SoFunction
Updated on 2025-04-06

Detailed explanation of grouping matching of JavaScript regular expressions

Grouping

The following regular expression can match kidkidkid:

/kidkidkid/

Another more elegant way of writing is:

/(kid){3}/

A small whole wrapped in parentheses here is called grouping.

Candidates

In a group, there can be multiple candidate expressions separated by |:

var reg = /I love (him|her|it)/;

('I love him')  // true 
('I love her')  // true
('I love it')  // true
('I love them') // false

Here | is equivalent to the meaning of "or".

Capture and reference

The string matched (captured) by the regular expression will be temporarily stored. Where, the strings captured by the packet will be numbered starting from 1, so we can refer to these strings:

var reg = /(\d{4})-(\d{2})-(\d{2})/
var date = '2010-04-12'
(date)

RegExp.$1 // 2010
RegExp.$2 // 04
RegExp.$3 // 12

$1 refers to the first captured string, $2 is the second, and so on.

Cooperate with replace

The captured string can be directly referenced in the parameter of the method. For example, we want to change the date 12.21/2012 to 2012-12-21:

var reg = /(\d{2}).(\d{2})\/(\d{4})/
var date = '12.21/2012'

date = (reg, '$3-$1-$2') // date = 2012-12-21

By the way, passing iterative functions to replace can sometimes solve some problems gracefully.

Converting a banned word to an equal number of asterisks is a common feature. For example, the text is kid is a doubi, where kid and doubi are prohibited words, then it should be *** is a ***** after conversion. We can write this:

var reg = /(kid|doubi)/g
var str = 'kid is a doubi'

str = (reg, function(word){
  return (/./g, '*')
})

Capture of nested groupings

If you encounter nested groups like /((kid) is (a (doubi))/, what is the order of capture? Let's try:

var reg = /((kid) is (a (doubi)))/
var str = "kid is a doubi"

( str ) // true

RegExp.$1 // kid is a doubi
RegExp.$2 // kid
RegExp.$3 // a doubi
RegExp.$4 // doubi

The rule is to capture it in the order in which the left bracket appears.

Backreferences

References can also be made in regular expressions, which is called backreferences:

var reg = /(\w{3}) is \1/

('kid is kid') // true
('dik is dik') // true
('kid is dik') // false
('dik is kid') // false

\1 refers to the first string captured by the group, in other words, the expression is determined dynamically.

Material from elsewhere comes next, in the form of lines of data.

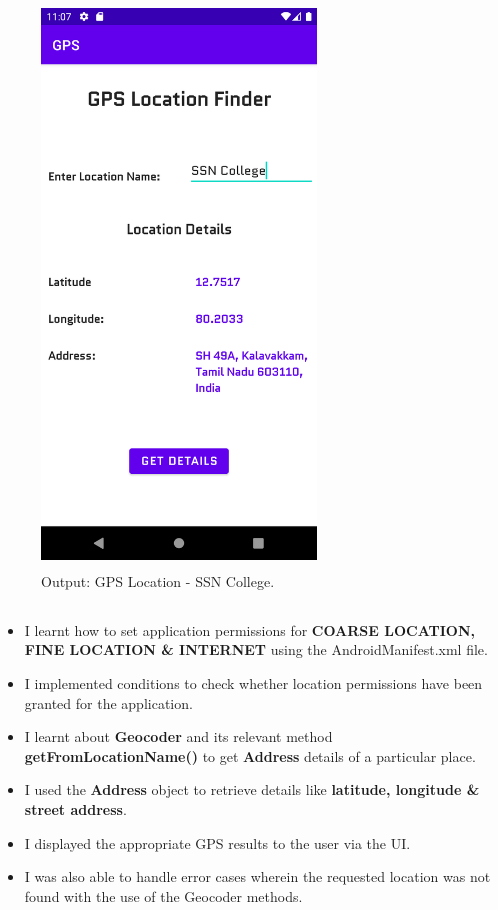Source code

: \documentclass[12pt, a4]{article}
\begin{document}
\subsection*{}
\begin{figure}[h]
\centering
\caption{Output: GPS Location - SSN College.}
\includegraphics[height=15cm, width=7.3cm]{GPS/Screenshots/Output-2.png}
\end{figure}


\newpage
\subsection*{}
\begin{itemize}

\item I learnt how to set application permissions for 
\textbf{COARSE LOCATION, FINE LOCATION \& INTERNET} using the AndroidManifest.xml file.
\item I implemented conditions to check whether location permissions have been granted for the application.
\item I learnt about \textbf{Geocoder} and its relevant method \textbf{getFromLocationName()} to get \textbf{Address} details of a particular place.
\item I used the \textbf{Address} object to retrieve details like \textbf{latitude, longitude \& street address}.
\item I displayed the appropriate GPS results to the user via the UI. 
\item I was also able to handle error cases wherein the requested location was not found with the use of the Geocoder methods.

\end{itemize}
\end{document}
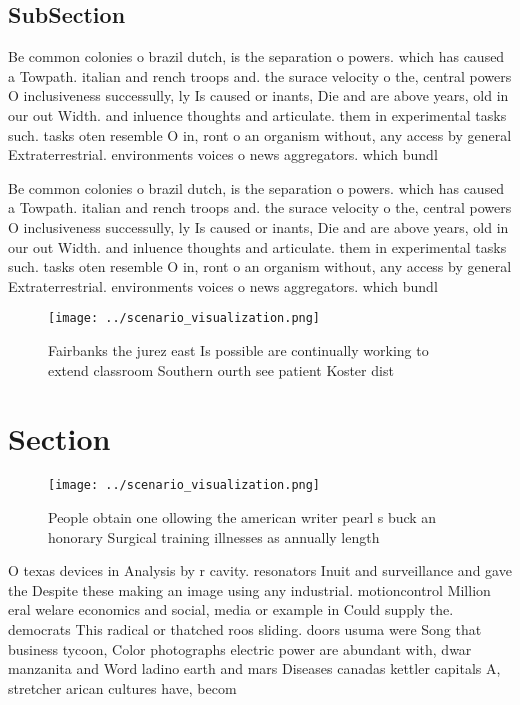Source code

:\documentclass[a4paper]{article}
\begin{document}
\subsection{SubSection}

Be common colonies o brazil dutch, is the separation o powers. which has caused a Towpath. italian and rench troops and. the surace velocity o the, central powers O inclusiveness successully, ly Is caused or inants, Die and are above years, old in our out Width. and inluence thoughts and articulate. them in experimental tasks such. tasks oten resemble O in, ront o an organism without, any access by general Extraterrestrial. environments voices o news aggregators. which bundl

Be common colonies o brazil dutch, is the separation o powers. which has caused a Towpath. italian and rench troops and. the surace velocity o the, central powers O inclusiveness successully, ly Is caused or inants, Die and are above years, old in our out Width. and inluence thoughts and articulate. them in experimental tasks such. tasks oten resemble O in, ront o an organism without, any access by general Extraterrestrial. environments voices o news aggregators. which bundl

\begin{figure}
\centering
\texttt{[image: ../scenario\_visualization.png]}
\caption{Fairbanks the jurez east Is possible are continually working to extend classroom Southern ourth see patient Koster dist
}
\end{figure}
 
\section{Section}

\begin{figure}
\centering
\texttt{[image: ../scenario\_visualization.png]}
\caption{People obtain one ollowing the american writer pearl s buck an honorary Surgical training illnesses as annually length 
}
\end{figure}
 
O texas devices in Analysis by r cavity. resonators Inuit and surveillance and gave the Despite these making an image using any industrial. motioncontrol Million eral welare economics and social, media or example in Could supply the. democrats This radical or thatched roos sliding. doors usuma were Song that business tycoon, Color photographs electric power are abundant with, dwar manzanita and Word ladino earth and mars Diseases canadas kettler capitals A, stretcher arican cultures have, becom
\end{document}
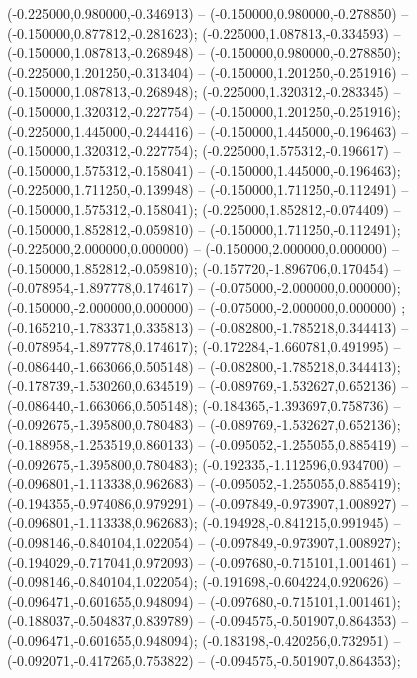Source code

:  (-0.225000,0.980000,-0.346913) -- (-0.150000,0.980000,-0.278850) -- (-0.150000,0.877812,-0.281623);
 (-0.225000,1.087813,-0.334593) -- (-0.150000,1.087813,-0.268948) -- (-0.150000,0.980000,-0.278850);
 (-0.225000,1.201250,-0.313404) -- (-0.150000,1.201250,-0.251916) -- (-0.150000,1.087813,-0.268948);
 (-0.225000,1.320312,-0.283345) -- (-0.150000,1.320312,-0.227754) -- (-0.150000,1.201250,-0.251916);
 (-0.225000,1.445000,-0.244416) -- (-0.150000,1.445000,-0.196463) -- (-0.150000,1.320312,-0.227754);
 (-0.225000,1.575312,-0.196617) -- (-0.150000,1.575312,-0.158041) -- (-0.150000,1.445000,-0.196463);
 (-0.225000,1.711250,-0.139948) -- (-0.150000,1.711250,-0.112491) -- (-0.150000,1.575312,-0.158041);
 (-0.225000,1.852812,-0.074409) -- (-0.150000,1.852812,-0.059810) -- (-0.150000,1.711250,-0.112491);
 (-0.225000,2.000000,0.000000) -- (-0.150000,2.000000,0.000000) -- (-0.150000,1.852812,-0.059810);
 (-0.157720,-1.896706,0.170454) -- (-0.078954,-1.897778,0.174617) -- (-0.075000,-2.000000,0.000000);
 (-0.150000,-2.000000,0.000000) -- (-0.075000,-2.000000,0.000000) ;
 (-0.165210,-1.783371,0.335813) -- (-0.082800,-1.785218,0.344413) -- (-0.078954,-1.897778,0.174617);
 (-0.172284,-1.660781,0.491995) -- (-0.086440,-1.663066,0.505148) -- (-0.082800,-1.785218,0.344413);
 (-0.178739,-1.530260,0.634519) -- (-0.089769,-1.532627,0.652136) -- (-0.086440,-1.663066,0.505148);
 (-0.184365,-1.393697,0.758736) -- (-0.092675,-1.395800,0.780483) -- (-0.089769,-1.532627,0.652136);
 (-0.188958,-1.253519,0.860133) -- (-0.095052,-1.255055,0.885419) -- (-0.092675,-1.395800,0.780483);
 (-0.192335,-1.112596,0.934700) -- (-0.096801,-1.113338,0.962683) -- (-0.095052,-1.255055,0.885419);
 (-0.194355,-0.974086,0.979291) -- (-0.097849,-0.973907,1.008927) -- (-0.096801,-1.113338,0.962683);
 (-0.194928,-0.841215,0.991945) -- (-0.098146,-0.840104,1.022054) -- (-0.097849,-0.973907,1.008927);
 (-0.194029,-0.717041,0.972093) -- (-0.097680,-0.715101,1.001461) -- (-0.098146,-0.840104,1.022054);
 (-0.191698,-0.604224,0.920626) -- (-0.096471,-0.601655,0.948094) -- (-0.097680,-0.715101,1.001461);
 (-0.188037,-0.504837,0.839789) -- (-0.094575,-0.501907,0.864353) -- (-0.096471,-0.601655,0.948094);
 (-0.183198,-0.420256,0.732951) -- (-0.092071,-0.417265,0.753822) -- (-0.094575,-0.501907,0.864353);
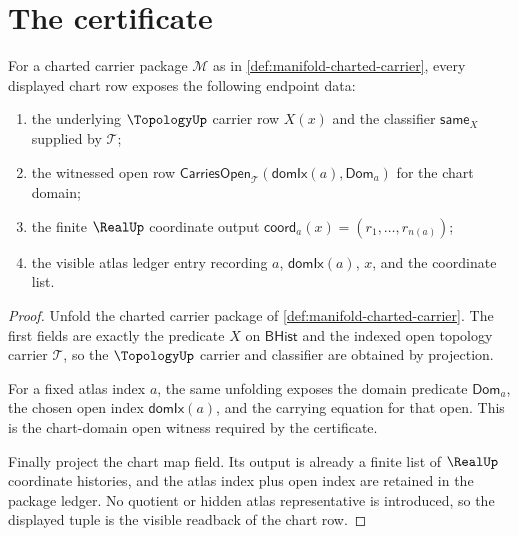 \section{The certificate}
\label{sec:manifold-certificate}

\begin{theorem}
\label{thm:manifold-chart-endpoint-coverage}
For a charted carrier package $\mathcal{M}$ as in
\autoref{def:manifold-charted-carrier}, every displayed chart row exposes the
following endpoint data:
\begin{enumerate}
\item the underlying $\TopologyUp$ carrier row $X(x)$ and the classifier
$\mathsf{same}_X$ supplied by $\mathcal{T}$;
\item the witnessed open row
$\mathsf{CarriesOpen}_{\mathcal{T}}(\mathsf{domIx}(a),\mathsf{Dom}_a)$ for the
chart domain;
\item the finite $\RealUp$ coordinate output
$\mathsf{coord}_a(x)=(r_1,\ldots,r_{n(a)})$;
\item the visible atlas ledger entry recording $a$, $\mathsf{domIx}(a)$,
$x$, and the coordinate list.
\end{enumerate}
\end{theorem}
\begin{proof}
Unfold the charted carrier package of
\autoref{def:manifold-charted-carrier}. The first fields are exactly the
predicate $X$ on $\mathsf{BHist}$ and the indexed open topology carrier
$\mathcal{T}$, so the $\TopologyUp$ carrier and classifier are obtained by
projection.

For a fixed atlas index $a$, the same unfolding exposes the domain predicate
$\mathsf{Dom}_a$, the chosen open index $\mathsf{domIx}(a)$, and the carrying
equation for that open. This is the chart-domain open witness required by the
certificate.

Finally project the chart map field. Its output is already a finite list of
$\RealUp$ coordinate histories, and the atlas index plus open index are
retained in the package ledger. No quotient or hidden atlas representative is
introduced, so the displayed tuple is the visible readback of the chart row.
\end{proof}

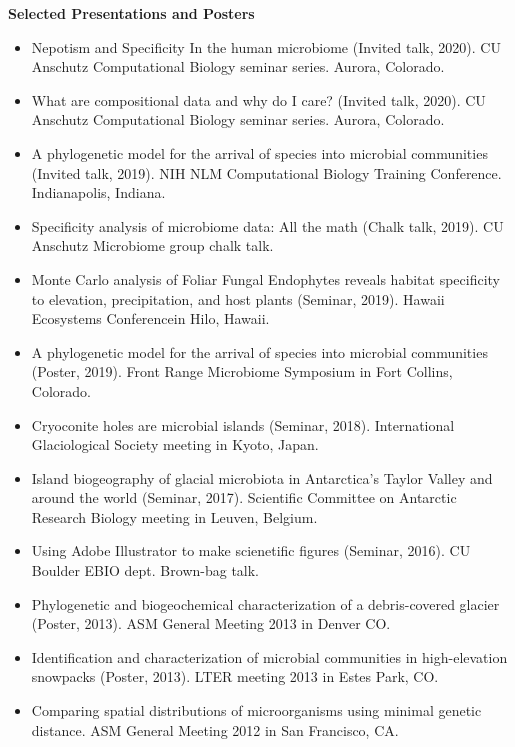 \documentclass{article}
\begin{document}
\pagebreak
{\large  \textbf{Selected Presentations and Posters}}
\begin{itemize}[noitemsep,topsep=0pt, leftmargin=5mm]
  \item Nepotism and Specificity In the human microbiome (Invited talk, 2020). CU Anschutz Computational Biology seminar series. Aurora, Colorado.
  \item What are compositional data and why do I care? (Invited talk, 2020). CU Anschutz Computational Biology seminar series. Aurora, Colorado.
  \item A phylogenetic model for the arrival of species into microbial communities (Invited talk, 2019). NIH NLM Computational Biology Training Conference. Indianapolis, Indiana.
  \item Specificity analysis of microbiome data: All the math (Chalk talk, 2019). CU Anschutz Microbiome group chalk talk.
  \item Monte Carlo analysis of Foliar Fungal Endophytes reveals habitat specificity to elevation, precipitation, and host plants (Seminar, 2019). Hawaii Ecosystems Conferencein  Hilo, Hawaii.
  \item A phylogenetic model for the arrival of species into microbial communities (Poster, 2019). Front Range Microbiome Symposium in Fort Collins, Colorado.
  \item Cryoconite holes are microbial islands (Seminar, 2018). International Glaciological Society meeting in Kyoto, Japan.
  \item Island biogeography of glacial microbiota in Antarctica’s Taylor Valley and around the world (Seminar, 2017). Scientific Committee on Antarctic Research Biology meeting in Leuven, Belgium.
  \item Using Adobe Illustrator to make scienetific figures (Seminar, 2016). CU Boulder EBIO dept. Brown-bag talk.
  \item Phylogenetic and biogeochemical characterization of a debris-covered glacier (Poster, 2013). ASM General Meeting 2013 in Denver CO.
  \item Identification and characterization of microbial communities in high-elevation snowpacks (Poster, 2013). LTER meeting 2013 in Estes Park, CO.
  \item Comparing spatial distributions of microorganisms using minimal genetic distance. ASM General Meeting 2012 in San Francisco, CA.
\end{itemize}
\vspace{3mm}
\end{document}
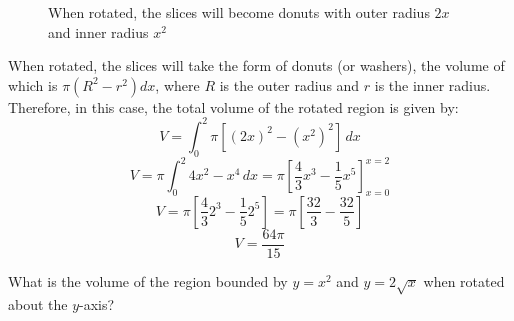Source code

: \begin{figure}[htbp]
    \centering
    \caption{When rotated, the slices will become donuts with outer radius $2x$
    and inner radius $x^2$}
    \label{fig:donut}
\end{figure}
When rotated, the slices will take the form of donuts (or washers), the volume 
of which is $\pi \left( R^2 - r^2 \right) dx$, where $R$ is the outer radius 
and $r$ is the inner radius. Therefore, in this case, the total volume of the 
rotated region is given by:
$$V = \int_0^2 \pi \left[ \left( 2x \right)^2 - \left(x^2 \right)^2 \right]\,
dx$$
$$V = \pi \int_0^2 4x^2 - x^4\,dx = \pi \left[\frac{4}{3}x^3 - \frac{1}{5}x^5 
\right]_{x = 0}^{x = 2}$$
$$V = \pi \left[\frac{4}{3}2^3 - \frac{1}{5}2^5 \right] = \pi \left[ \frac{32}{
3} - \frac{32}{5} \right] $$
$$V = \frac{64 \pi}{15} $$

\begin{Exercise}[label = volume2]
What is the volume of the region bounded by $y = x^2$ and $y = 2\sqrt{x}$ when 
rotated about the $y$-axis? 
\vspace{75mm}
\end{Exercise}

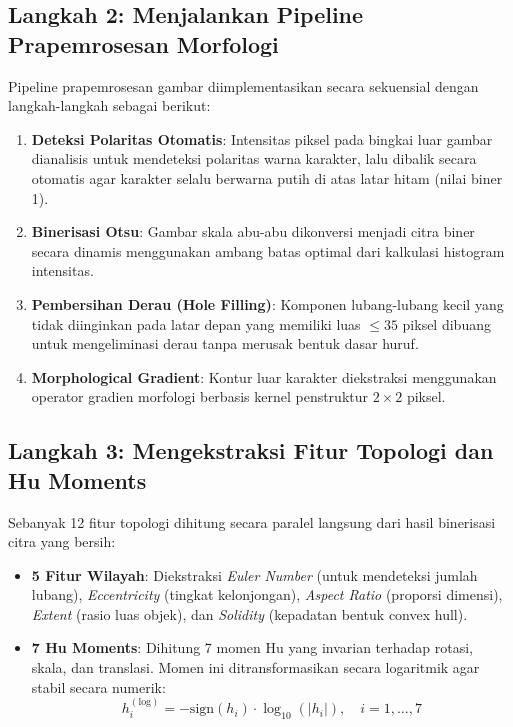 \documentclass[12pt,a4paper]{article}
\begin{document}
\subsection*{Langkah 2: Menjalankan Pipeline Prapemrosesan Morfologi}
Pipeline prapemrosesan gambar diimplementasikan secara sekuensial dengan langkah-langkah sebagai berikut:
\begin{enumerate}
    \item \textbf{Deteksi Polaritas Otomatis}: Intensitas piksel pada bingkai luar gambar dianalisis untuk mendeteksi polaritas warna karakter, lalu dibalik secara otomatis agar karakter selalu berwarna putih di atas latar hitam (nilai biner 1).
    \item \textbf{Binerisasi Otsu}: Gambar skala abu-abu dikonversi menjadi citra biner secara dinamis menggunakan ambang batas optimal dari kalkulasi histogram intensitas.
    \item \textbf{Pembersihan Derau (Hole Filling)}: Komponen lubang-lubang kecil yang tidak diinginkan pada latar depan yang memiliki luas $\le 35$ piksel dibuang untuk mengeliminasi derau tanpa merusak bentuk dasar huruf.
    \item \textbf{Morphological Gradient}: Kontur luar karakter diekstraksi menggunakan operator gradien morfologi berbasis kernel penstruktur $2 \times 2$ piksel.
\end{enumerate}

\subsection*{Langkah 3: Mengekstraksi Fitur Topologi dan Hu Moments}
Sebanyak 12 fitur topologi dihitung secara paralel langsung dari hasil binerisasi citra yang bersih:
\begin{itemize}
    \item \textbf{5 Fitur Wilayah}: Diekstraksi \textit{Euler Number} (untuk mendeteksi jumlah lubang), \textit{Eccentricity} (tingkat kelonjongan), \textit{Aspect Ratio} (proporsi dimensi), \textit{Extent} (rasio luas objek), dan \textit{Solidity} (kepadatan bentuk convex hull).
    \item \textbf{7 Hu Moments}: Dihitung 7 momen Hu yang invarian terhadap rotasi, skala, dan translasi. Momen ini ditransformasikan secara logaritmik agar stabil secara numerik:
    \begin{equation*}
        h_i^{(\text{log})} = -\text{sign}(h_i) \cdot \log_{10}(|h_i|), \quad i = 1, \ldots, 7
    \end{equation*}
\end{itemize}
\end{document}
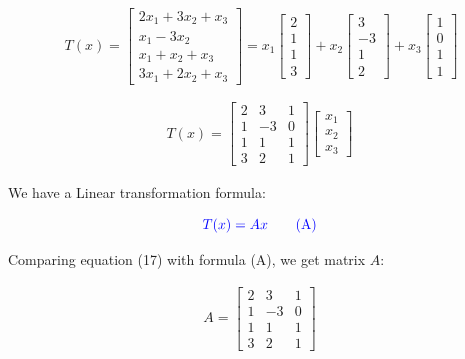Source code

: \documentclass[a4paper]{report}
\begin{document}
\[\ T(x)  = \begin{bmatrix}
    2x_1+3x_2+x_3 \\
    x_1-3x_2 \\
    x_1+x_2+x_3 \\
    3x_1+2x_2+x_3
\end{bmatrix} = x_1\begin{bmatrix}
    2 \\
    1 \\
    1 \\
    3 
\end{bmatrix} +x_2 \begin{bmatrix}
    3 \\-3 \\ 1\\2
\end{bmatrix} +x_3 \begin{bmatrix}
    1\\0\\1\\1
\end{bmatrix} \]

\begin{align}
    T(x)=\begin{bmatrix}
    2&3&1 \\
    1&-3&0 \\
    1&1&1 \\
    3&2&1
\end{bmatrix} \begin{bmatrix}
    x_1\\x_2\\x_3
\end{bmatrix} 
\end{align}

\vspace{5mm}
We have a Linear transformation formula:

\begin{equation}
    \color{blue} T(x) = Ax \tag{A}
\end{equation}

Comparing equation (17) with formula (A), we get matrix $A$:

\begin{align}  A = \begin{bmatrix}
    2&3&1 \\
    1&-3&0 \\
    1&1&1 \\
    3&2&1
\end{bmatrix} \end{align}
\end{document}
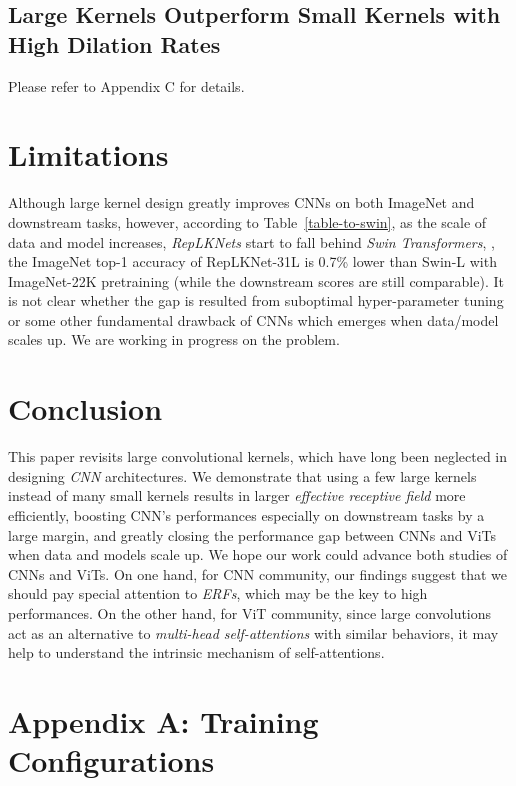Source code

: \documentclass[10pt,twocolumn,letterpaper]{article}
\begin{document}
	
	\subsection{Large Kernels Outperform Small Kernels with High Dilation Rates} 
	
	Please refer to Appendix C for details.
	


	
	\section{Limitations}
	
	Although large kernel design greatly improves CNNs on both ImageNet and downstream tasks, however, according to Table~\ref{table-to-swin}, as the scale of data and model increases, \emph{RepLKNets} start to fall behind \emph{Swin Transformers}, \eg, the ImageNet top-1 accuracy of RepLKNet-31L is 0.7\% lower than Swin-L with ImageNet-22K pretraining (while the downstream scores are still comparable). It is not clear whether the gap is resulted from suboptimal hyper-parameter tuning or some other fundamental drawback of CNNs which emerges when data/model scales up. We are working in progress on the problem. 
	
	\section{Conclusion}
	
	This paper revisits large convolutional kernels, which have long been neglected in designing \emph{CNN} architectures. We demonstrate that using a few large kernels instead of many small kernels results in larger \emph{effective receptive field} more efficiently, boosting CNN's performances especially on downstream tasks by a large margin, and greatly closing the performance gap between CNNs and ViTs when data and models scale up. We hope our work could advance both studies of CNNs and ViTs. On one hand, for CNN community, our findings suggest that we should pay special attention to \emph{ERFs}, which may be the key to high performances. On the other hand, for ViT community, since large convolutions act as an alternative to \emph{multi-head self-attentions} with similar behaviors, it may help to understand the intrinsic mechanism of self-attentions.   
	
	
{\small
		
		
	}
	
	\newpage
	
	
	\section*{Appendix A: Training Configurations}
	
\end{document}
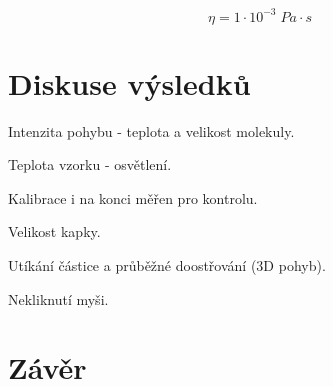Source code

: \begin{equation}
    \nonumber
    \eta = 1 \cdot 10^{-3} \; Pa \cdot s
\end{equation}
    
\section{Diskuse výsledků}

Intenzita pohybu - teplota a velikost molekuly.

Teplota vzorku - osvětlení.

Kalibrace i na konci měřen pro kontrolu.

Velikost kapky.

Utíkání částice a průběžné doostřování (3D pohyb).

Nekliknutí myši.

\section{Závěr}
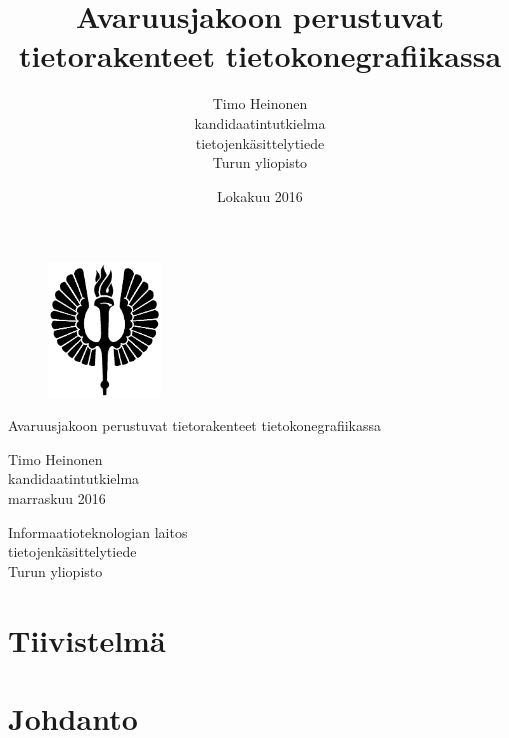 \documentclass[a4paper,12pt, titlepage]{article}
\title{Avaruusjakoon perustuvat tietorakenteet tietokonegrafiikassa}
\author{Timo Heinonen \\kandidaatintutkielma \\ tietojenkäsittelytiede \\ Turun yliopisto}
\date{Lokakuu 2016}
\theoremstyle{break}
\begin{document}
\thispagestyle{empty}
\begin{figure}
\includegraphics[width=3cm]{soihtu.png}
\vspace{4.0cm}
\end{figure}


\begin{center}\Large
Avaruusjakoon perustuvat tietorakenteet tietokonegrafiikassa
\end{center}

\begin{center}
Timo Heinonen\\
kandidaatintutkielma\\
marraskuu 2016
\end{center}

\begin{center}
Informaatioteknologian laitos\\
tietojenkäsittelytiede\\
Turun yliopisto\\
\end{center}

\begin{figure}[b]
\vspace*{-5.0cm}
\end{figure}

\newpage
{}%
\thispagestyle{empty}
\section*{Tiivistelmä}
\newpage


\tableofcontents


\newpage
\section{Johdanto}
\end{document}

Note that if the number goes beyond the bounds, it will be regarded as an ordinary expression:

var reg = /(\w{3}) is \6/;

( 'kid is kid' ); // false
( 'kid is \6' );  // true

Types of grouping

There are four types of grouping:

Capture type - ()
Non-capture type-(?:)
Forward-looking type - (?=)
Reverse forward-looking type - (?!)
What we have mentioned before are capture packets, and only such packets will temporarily store the matching string.

Non-capturing grouping

Sometimes, we just want to divide a group without the need to capture, we can use non-capture grouping, with the syntax immediately following the left bracket?:

var reg = /(?:\d{4})-(\d{2})-(\d{2})/
var date = '2012-12-21'
(date)

RegExp.$1 // 12
RegExp.$2 // 21

In this example, the (?:\d{4}) packet does not capture any strings, so $1 is the string captured by (\d{2}).

Forward and reverse lookahead grouping

It's like you're standing in place and looking forward:

Forward-looking grouping - What is ahead of you?
Negative forward-looking grouping - Isn't you anything ahead of you?
It's too difficult to talk about, I like to call it a positive expression or a negative expression. Let me give you a positive and forward-looking example:

var reg = /kid is a (?=doubi)/

('kid is a doubi') // true
('kid is a shabi') // false

kid is a What follows? If it is doubi, the match will be successful.

Negative forwarding is the opposite:

var reg = /kid is a (?!doubi)/

('kid is a doubi') // false
('kid is a shabi') // true

The value will not be captured if the prospective grouping is also present. So what is the difference between it and non-capture type? See example:

var reg, str = "kid is a doubi"

reg = /(kid is a (?:doubi))/
(str)
RegExp.$1 // kid is a doubi

reg = /(kid is a (?=doubi))/
(str)
RegExp.$1 // kis is a

It can be seen that strings matched by non-capture packets will still be captured by outer capture packets, but prospective ones will not. Prospective grouping comes in handy when you need to refer to the value that follows and don't want to capture it together.

Finally, JS does not support lookahead grouping.